Caption: Plot of disputed events in the Ferguson shooting based on PCA analysis of the witness statements Data: PBS.org, Figure: Nick Beauchamp
Plot of disputed events in the Ferguson shooting based on PCA analysis of the witness statements
Data: PBS.org, Figure: Nick Beauchamp

What pattern can we see in this graph?  Remarkably, the variation in what witnesses affirmed or denied maps almost perfectly onto two of the main issues that have polarized the wider population in discussing Ferguson.  Bringing our human (non-machine) knowledge to bear now, we can color code the EIGHT claims according to which ones support Brown’s side of the dispute, and which ones support Wilson’s side.  Those in blue are pro-Brown (e.g., his hands were up or he was shot at while running away), while those in red are pro-Wilson (e.g., Brown charged at Wilson or had his hand at his waist indicating a possible gun).

In addition, looking at the green lines, we can see two clusters of positively correlated claims: those that strongly support Brown (on the right of Figure 2) and those that strongly support Wilson (on the left).  We would certainly not expect to see these two clusters if the variation in who saw what was merely random; clearly whether they are intending it or not, the witnesses divide into two camps, albeit on a more continuous spectrum than the nation at large.

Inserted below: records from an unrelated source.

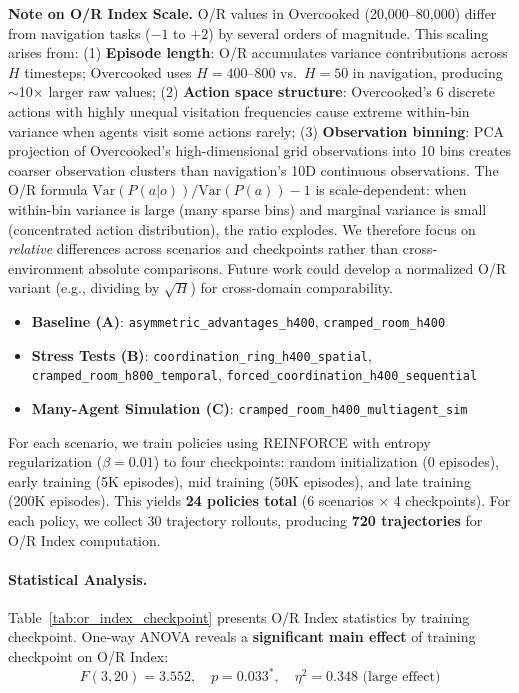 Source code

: \textbf{Note on O/R Index Scale.} O/R values in Overcooked (20,000--80,000) differ from navigation tasks ($-1$ to $+2$) by several orders of magnitude. This scaling arises from: (1) \textbf{Episode length}: O/R accumulates variance contributions across $H$ timesteps; Overcooked uses $H=400$--$800$ vs.\ $H=50$ in navigation, producing $\sim$10$\times$ larger raw values; (2) \textbf{Action space structure}: Overcooked's 6 discrete actions with highly unequal visitation frequencies cause extreme within-bin variance when agents visit some actions rarely; (3) \textbf{Observation binning}: PCA projection of Overcooked's high-dimensional grid observations into 10 bins creates coarser observation clusters than navigation's 10D continuous observations. The O/R formula $\text{Var}(P(a|o))/\text{Var}(P(a)) - 1$ is scale-dependent: when within-bin variance is large (many sparse bins) and marginal variance is small (concentrated action distribution), the ratio explodes. We therefore focus on \emph{relative} differences across scenarios and checkpoints rather than cross-environment absolute comparisons. Future work could develop a normalized O/R variant (e.g., dividing by $\sqrt{H}$) for cross-domain comparability.
\begin{itemize}
    \item \textbf{Baseline (A)}: \texttt{asymmetric\_advantages\_h400}, \texttt{cramped\_room\_h400}
    \item \textbf{Stress Tests (B)}: \texttt{coordination\_ring\_h400\_spatial}, \texttt{cramped\_room\_h800\_temporal}, \texttt{forced\_coordination\_h400\_sequential}
    \item \textbf{Many-Agent Simulation (C)}: \texttt{cramped\_room\_h400\_multiagent\_sim}
\end{itemize}

For each scenario, we train policies using REINFORCE with entropy regularization ($\beta=0.01$) to four checkpoints: random initialization (0 episodes), early training (5K episodes), mid training (50K episodes), and late training (200K episodes). This yields \textbf{24 policies total} (6 scenarios $\times$ 4 checkpoints). For each policy, we collect 30 trajectory rollouts, producing \textbf{720 trajectories} for O/R Index computation.

\paragraph{Statistical Analysis.}

Table~\ref{tab:or_index_checkpoint} presents O/R Index statistics by training checkpoint. One-way ANOVA reveals a \textbf{significant main effect} of training checkpoint on O/R Index:
\begin{equation}
F(3, 20) = 3.552, \quad p = 0.033^*, \quad \eta^2 = 0.348 \text{ (large effect)}
\end{equation}

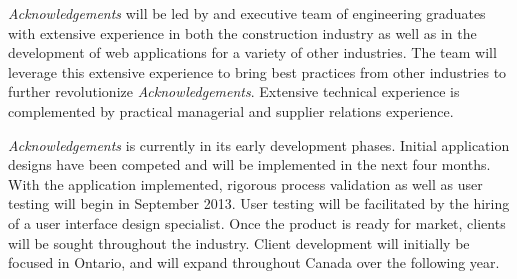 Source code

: {\it Acknowledgements} will be led by and executive team of engineering graduates with extensive experience in both the construction industry as well as in the development of web applications for a variety of other industries. The team will leverage this extensive experience to bring best practices from other industries to further revolutionize {\it Acknowledgements}. Extensive technical experience is complemented by practical managerial and supplier relations experience. 

{\it Acknowledgements} is currently in its early development phases. Initial application designs have been competed and will be implemented in the next four months. With the application implemented, rigorous process validation as well as user testing will begin in September 2013. User testing will be facilitated by the hiring of a user interface design specialist. Once the product is ready for market, clients will be sought throughout the industry. Client development will initially be focused in Ontario, and will expand throughout Canada over the following year.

So what’s going on in the second latent dimension, the vertical y axis?  I have drawn boxes around those claims that were mentioned (affirmed or denied) by more than half of the witnesses.  Those claims also turn out to be the claims that were affirmed by the highest percentage of those witnesses who mentioned them at all in their statements.  Returning to the fallible matter of human interpretation, one might argue that these boxed claims are the ones that, based only on the statement data, are most likely to have been affirmed without solicitation, and may be more likely to be true.  Note in the figure that the claims most affirmed (toward the top) tend to be those which are not in the (green-line) pro-Brown or pro-Wilson clusters, perhaps implying that the denser positive (green) connections between those claims (hand_at_waist/charged_at_DW on one side, shot_while_down/shot_kneeling on the other) may reflect the greater degree of confabulation in those especially partisan claims.

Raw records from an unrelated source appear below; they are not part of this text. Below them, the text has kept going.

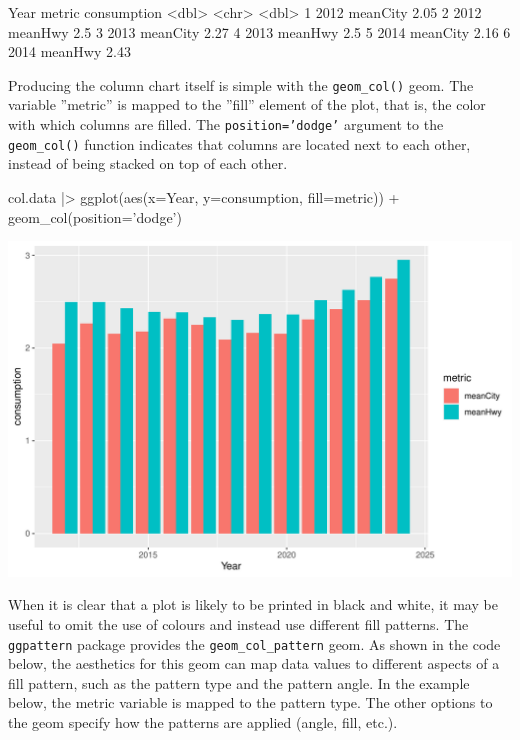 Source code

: \begin{samepage}
\begin{textcode}
   Year metric   consumption
  <dbl> <chr>          <dbl>
1  2012 meanCity        2.05
2  2012 meanHwy         2.5 
3  2013 meanCity        2.27
4  2013 meanHwy         2.5 
5  2014 meanCity        2.16
6  2014 meanHwy         2.43
\end{textcode}
\end{samepage}

Producing the column chart itself is simple with the \texttt{geom\_col()} geom. The variable ''metric'' is mapped to the ''fill'' element of the plot, that is, the color with which columns are filled. The \texttt{position='dodge'} argument to the \texttt{geom\_col()} function indicates that columns are located next to each other, instead of being stacked on top of each other. 

\begin{Rcode}
col.data |> 
   ggplot(aes(x=Year, y=consumption, fill=metric)) +
      geom_col(position='dodge')
\end{Rcode}

\begin{center}
  \includegraphics[width=.8\textwidth]{fuel.columns.pdf}
\end{center}

When it is clear that a plot is likely to be printed in black and white, it may be useful to omit the use of colours and instead use different fill patterns. The \texttt{ggpattern} package provides the \texttt{geom\_col\_pattern} geom. As shown in the code below, the aesthetics for this geom can map data values to different aspects of a fill pattern, such as the pattern type and the pattern angle. In the example below, the metric variable is mapped to the pattern type. The other options to the geom specify how the patterns are applied (angle, fill, etc.).

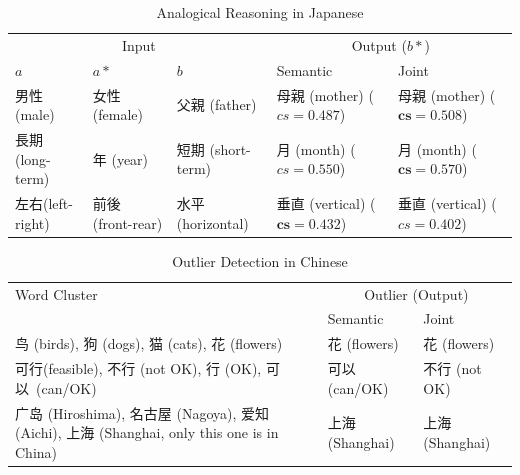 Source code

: \begin{table}[h!]
    \centering
    \begin{CJK}{UTF8}{ipxm}
        \begin{tabularx}{\textwidth}{lllbb}
            \toprule
            \multicolumn{3}{c}{Input} & \multicolumn{2}{c}{Output ($b*$)} \\
            \cmidrule(lr){1-3} \cmidrule(lr){4-5} $a$ & $a*$ & $b$ & Semantic & Joint \\\midrule
            \vspace{0.2cm} 男性(male) & 女性 (female) & 父親 (father) & \mbox{母親} (mother) \newline ($cs=0.487$) & \mbox{母親} (mother) \newline ($\bm{cs=0.508}$) \\
            \vspace{0.2cm} 長期 (long-term) & 年 (year) & 短期 (short-term) & 月 (month) \newline ($cs=0.550$) & 月 (month) \newline ($\bm{cs=0.570}$) \\
            左右(left-right) & 前後 (front-rear) & 水平 (horizontal) & \mbox{垂直} (\mbox{vertical}) \newline ($\bm{cs=0.432}$) & \mbox{垂直} (\mbox{vertical}) \newline ($cs=0.402$) \\\bottomrule
        \end{tabularx}
    \end{CJK}
    \caption{Analogical Reasoning in Japanese}
    \label{tab:analysis_analogy2}
\end{table}

\begin{table}[h!]
    \centering
    \begin{CJK}{UTF8}{gbsn}
        \begin{tabularx}{\textwidth}{bll}
            \toprule
            \multirow{2.5}{*}{Word Cluster} & \multicolumn{2}{c}{Outlier (Output)} \\
            \cmidrule(lr){2-3} {} & Semantic & Joint \\\midrule

            鸟 (birds), 狗 (dogs), 猫 (cats), 花 (flowers) & \vspace{0.2cm} 花 (flowers) & 花 (flowers) \\

            可行(feasible), 不行 (not OK), 行 (OK), \mbox{可以}~(can/OK) & \vspace{0.2cm} 可以 (can/OK) & 不行 (not OK) \\

            \mbox{广岛} (Hiroshima), \mbox{名古屋} (Nagoya), \mbox{爱知}(Aichi), 上海 (Shanghai, only this one is in China) & 上海 (Shanghai) & 上海 (Shanghai)\\\bottomrule
        \end{tabularx}
    \end{CJK}
    \caption{Outlier Detection in Chinese}
    \label{tab:analysis_outlier1}
\end{table}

But again, that is merely interpretation; all the data themselves show is that first dimension (x) tends to reflect the pro-Brown/pro-Wilson spectrum, and the second (y) tends to reflect how broadly mentioned and affirmed a claim was.  What that means about the witnesses or the psychological process of observation or recollection is up to us.

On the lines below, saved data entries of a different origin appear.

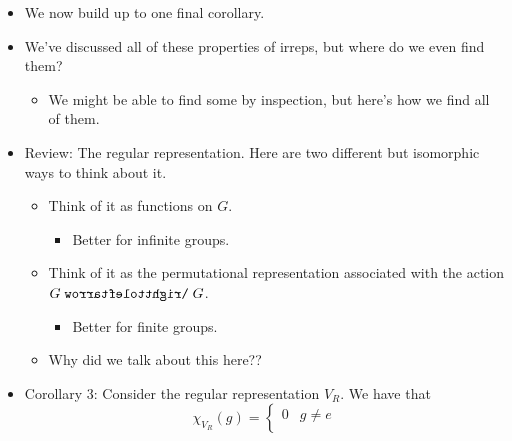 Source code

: \documentclass[../notes.tex]{subfiles}
\begin{document}
\begin{itemize}
\begin{proof}
        ($2\Rightarrow 1$): Complete reducibility implies that $V\cong V_1^{n_1}\oplus\cdots\oplus V_k^{n_k}$, where the $V_i$'s are irreps. This combined with the hypothesis implies that
        \begin{equation*}
            1 = \inp{\chi_V,\chi_V}
            = \inp{\sum_{i=1}^kn_i\chi_{V_i},\sum_{i=1}^kn_i\chi_{V_i}}
            = \sum_{i=1}^kn_i^2
        \end{equation*}
        But if $\sum n_i^2=1$ where each $n_i\in\Z^+$, then $n_i=1$ for some $i$ and $n_j=0$ for $j\neq i$, from which it follows that $V\cong V_i$.\par
        We can interconvert between 2 and 3 using the definition of the inner product and the property of complex numbers that $zz^*=|z|^2$.
    \end{proof}
    \item We now build up to one final corollary.
    \item We've discussed all of these properties of irreps, but where do we even find them?
    \begin{itemize}
        \item We might be able to find some by inspection, but here's how we find all of them.
    \end{itemize}
    \item Review: The regular representation. Here are two different but isomorphic ways to think about it.
    \begin{itemize}
        \item Think of it as functions on $G$.
        \begin{itemize}
            \item Better for infinite groups.
        \end{itemize}
        \item Think of it as the permutational representation associated with the action $G\acts G$.
        \begin{itemize}
            \item Better for finite groups.
        \end{itemize}
        \item Why did we talk about this here??
    \end{itemize}
    \item Corollary 3: Consider the regular representation $V_R$. We have that
    \begin{equation*}
        \chi_{V_R}(g) =
        \begin{cases}
            0 & g\neq e\\

\end{cases}
\end{equation*}
\end{itemize}
\end{document}
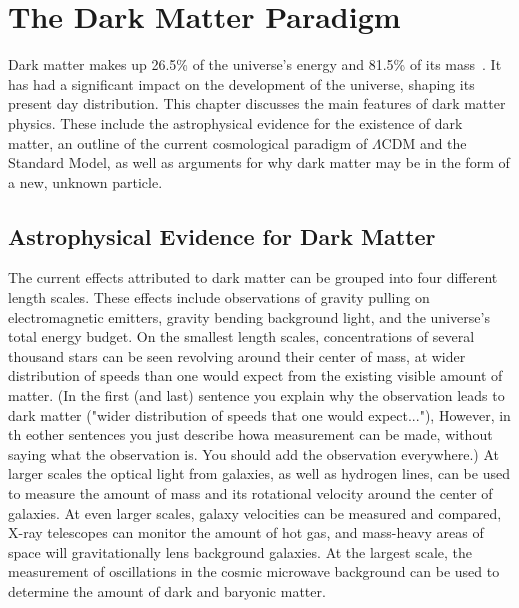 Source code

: \cleartooddpage[\thispagestyle{empty}]
\newcommand{\thetamc}{\theta_{\textrm{MC}}}
\newcommand{\mlratio}{$\left [ \frac{M_\odot}{L_\odot} \right ]$}
\chapter{The Dark Matter Paradigm}\label{ch_dm}

Dark matter makes up 26.5\% of the universe's energy and 81.5\% of its mass~\cite{planck2015}.
It has had a significant impact on the development of the universe, shaping its present day distribution.
This chapter discusses the main features of dark matter physics.
These include the astrophysical evidence for the existence of dark matter, an outline of the current cosmological paradigm of $\Lambda$CDM and the Standard Model, as well as arguments for why dark matter may be in the form of a new, unknown particle.


\section{Astrophysical Evidence for Dark Matter}
  
The current effects attributed to dark matter can be grouped into four different length scales.
These effects include observations of gravity pulling on electromagnetic emitters, gravity bending background light, and the universe's total energy budget.
On the smallest length scales, concentrations of several thousand stars can be seen revolving around their center of mass, at wider distribution of speeds than one would expect from the existing visible amount of matter.
{\color{red}(In the first (and last) sentence you explain why the observation leads to dark matter ("wider distribution of speeds that one would expect..."), However, in th eother sentences you just describe howa  measurement can be made, without saying what the observation is.  You should add the observation everywhere.)}
At larger scales the optical light from galaxies, as well as hydrogen lines, can be used to measure the amount of mass and its rotational velocity around the center of galaxies.
At even larger scales, galaxy velocities can be measured and compared, X-ray telescopes can monitor the amount of hot gas, and mass-heavy areas of space will gravitationally lens background galaxies.
At the largest scale, the measurement of oscillations in the cosmic microwave background can be used to determine the amount of dark and baryonic matter.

Finally, we can do the exact same PCA procedure, but looking at the variation in the witnesses rather than in their claims.  The two latent dimensions are mathematically the same, but this time we plot the witnesses, according to where they lie on the pro-Brown/pro-Wilson spectrum (x) and how widely affirmed by other witnesses their claims were (y).

Caption: Plot of witnesses in the Ferguson shooting in the same space as Figure 2 Data: PBS.org, Figure: Nick Beauchamp
Figure 3: Plot of witnesses in the Ferguson shooting in the same space as Figure 2
Data: PBS.org, Figure: Nick Beauchamp

Figure 3 shows the result of this plot.  Note the location of Wilson (DW): far to the left (the pro-DW side, as in Figure 2), and somewhat to the bottom (the less-well-affirmed events).  Again, the implication of that y position in particular is up to us. But based on the placements of the other witnesses, for future research it might be worth more closely examining witnesses 10 and 34 (whose stories most resemble DW’s), 45 and 46 (whose stories most support Brown), and particularly witnesses 12 and 14, whose stories most precisely contain only those details most mentioned and affirmed by the other witnesses.  In this way we could perhaps verify (a) whether the claims in the upper direction are actually more likely to actually be true, and (b) what the psychological mechanisms are that shape this politicized Rashomon-like variation in the perceptions or recall of factual events.